Posted to user@nutch.apache.org by Daniel López <D....@uib.es> on 2006/12/11 15:03:58 UTC
Nutching different languages and encodings
Hi,
After being able to search and show the content type, etc, now I came
across the problem that my web pages, encoded in ISO-8859-1, are not
"properly" indexed as the summaries and titles are missing the "non
UTF-8" characters.
I tried specifying the property
*******************************************************************
<property>
<name>parser.character.encoding.default</name>
<value>ISO-8859-1</value>
</property>
*******************************************************************
but it made no difference.
On a related note, I can see that my documents have been properly
identified with the "language-identifier" plugin and I can see the
"lang" detail on the hits.

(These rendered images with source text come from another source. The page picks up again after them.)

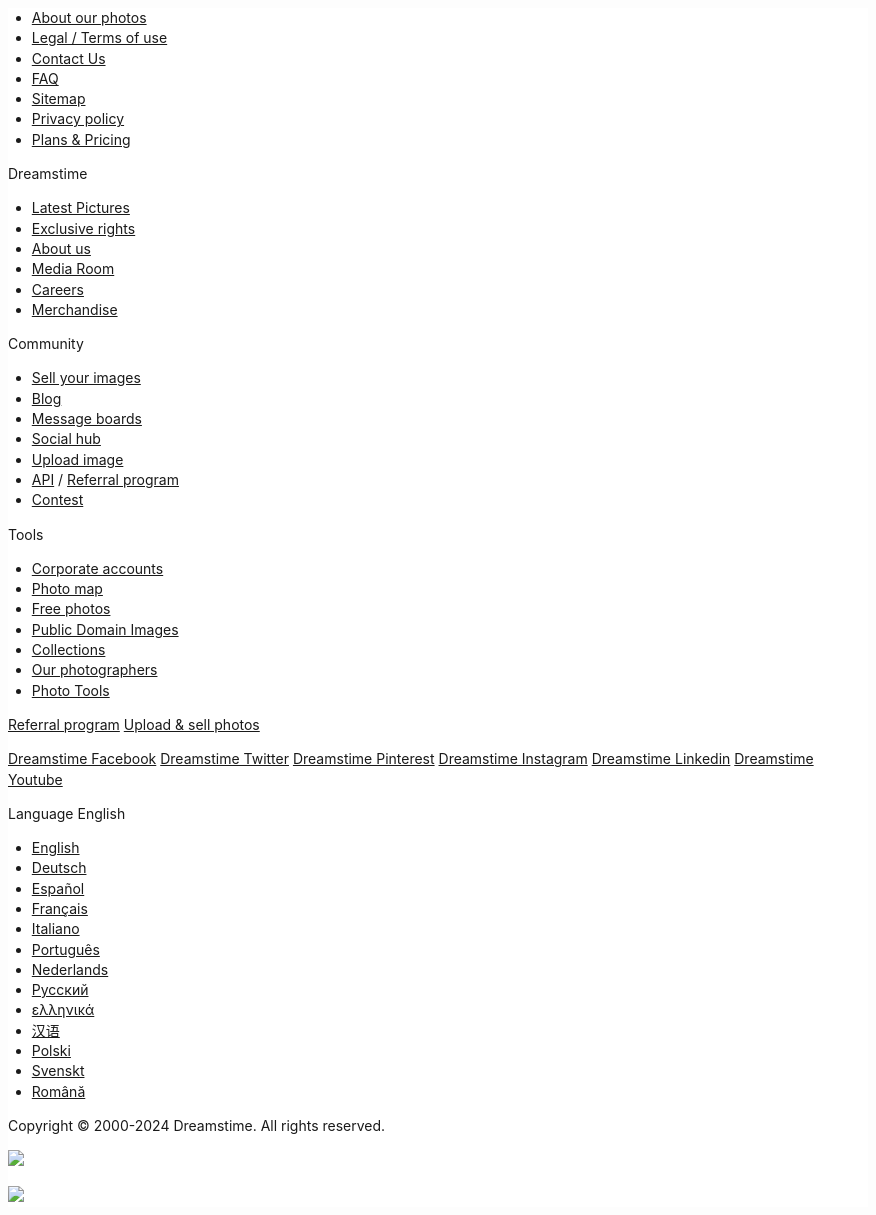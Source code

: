 * [About our photos](https://www.dreamstime.com/about-stock-image-licenses "About our photos")
* [Legal / Terms of use](https://www.dreamstime.com/terms "Legal / Terms of use")
* [Contact Us](https://www.dreamstime.com/contact "Contact Us")
* [FAQ](https://www.dreamstime.com/faq "Frequently asked questions")
* [Sitemap](https://www.dreamstime.com/sitemap "Sitemap")
* [Privacy policy](https://www.dreamstime.com/privacy "Privacy policy")
* [Plans & Pricing](https://www.dreamstime.com/credits "Plans & Pricing")

Dreamstime

* [Latest Pictures](https://www.dreamstime.com/new-stock-photos-images "Latest Pictures")
* [Exclusive rights](https://www.dreamstime.com/extended-stock-photography-licenses "Exclusive rights")
* [About us](https://www.dreamstime.com/about "About us")
* [Media Room](https://www.dreamstime.com/media-room "Media Room")
* [Careers](https://www.dreamstime.com/careers "Careers")
* [Merchandise](https://www.dreamstime.com/merchandise "Dreamstime Merchandise")

Community

* [Sell your images](https://www.dreamstime.com/sell-stock-photos-images "Sell your images")
* [Blog](https://www.dreamstime.com/blog "Photography blogs")
* [Message boards](https://www.dreamstime.com/boards "Photography forum")
* [Social hub](https://www.dreamstime.com/social-networking "Social media feeds")
* [Upload image](https://www.dreamstime.com/uploadfile "Upload image")
* [API](https://www.dreamstime.com/dreamstime-api "API") / [Referral program](https://www.dreamstime.com/affiliate-referral-program "Referral program")
* [Contest](https://www.dreamstime.com/contest "Contest")

Tools

* [Corporate accounts](https://www.dreamstime.com/corporate "Corporate accounts")
* [Photo map](https://www.dreamstime.com/world-stock-photos "Pictures from around the world")
* [Free photos](https://www.dreamstime.com/free-photos "Free pictures")
* [Public Domain Images](https://www.dreamstime.com/free-public-domain-images "Public Domain Images")
* [Collections](https://www.dreamstime.com/collections "Collections")
* [Our photographers](https://www.dreamstime.com/photographers "Our photographers")
* [Photo Tools](https://www.dreamstime.com/photo-tools "Photo Tools")

[Referral program](https://www.dreamstime.com/affiliate-referral-program "Referral program") [Upload & sell photos](https://www.dreamstime.com/uploadfile "Upload & sell photos")

[Dreamstime Facebook](https://www.facebook.com/dreamstime) [Dreamstime Twitter](https://x.com/dreamstime) [Dreamstime Pinterest](https://www.pinterest.com/dreamstime/) [Dreamstime Instagram](https://www.instagram.com/dreamstime) [Dreamstime Linkedin](https://www.linkedin.com/company/dreamstime) [Dreamstime Youtube](https://www.youtube.com/@dreamstime?sub_confirmation=1)

Language English

* [English](https://www.dreamstime.com/terms)
* [Deutsch](https://de.dreamstime.com/terms)
* [Español](https://es.dreamstime.com/terms)
* [Français](https://fr.dreamstime.com/terms)
* [Italiano](https://it.dreamstime.com/terms)
* [Português](https://pt.dreamstime.com/terms)
* [Nederlands](https://nl.dreamstime.com/terms)
* [Pусский](https://ru.dreamstime.com/terms)
* [ελληνικά](https://gr.dreamstime.com/terms)
* [汉语](https://cn.dreamstime.com/terms)
* [Polski](https://pl.dreamstime.com/terms)
* [Svenskt](https://se.dreamstime.com/terms)
* [Română](https://ro.dreamstime.com/terms)

Copyright © 2000-2024 Dreamstime. All rights reserved.

![](//googleads.g.doubleclick.net/pagead/viewthroughconversion/1008246980/?value=0&guid=ON&script=0)

![](//googleads.g.doubleclick.net/pagead/viewthroughconversion/1008246980/?value=0&guid=ON&script=0)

However, I'm trying to do a search limited to
the documents in one given language but I cannot get the query to
identify which language I'm talking about.
I tried using the same way one can search documents from one site using
"site:my.site.com criteria" but using lang, language, Language... but
nothing works and I can see in the logs:
**************
061211 145357 10 query: lang:ca CRUE
061211 145357 10 Language: null <<<<<<< here it should read ca??
061211 145357 10 searching for 20 raw hits
**************
I tried browsing the documentation and searching the web but I could not
find explicit information on how to build the query to make use of that
field, now that I know the documents are properly indexed.
Any hints on those subjects?
Thanks in advance,
D.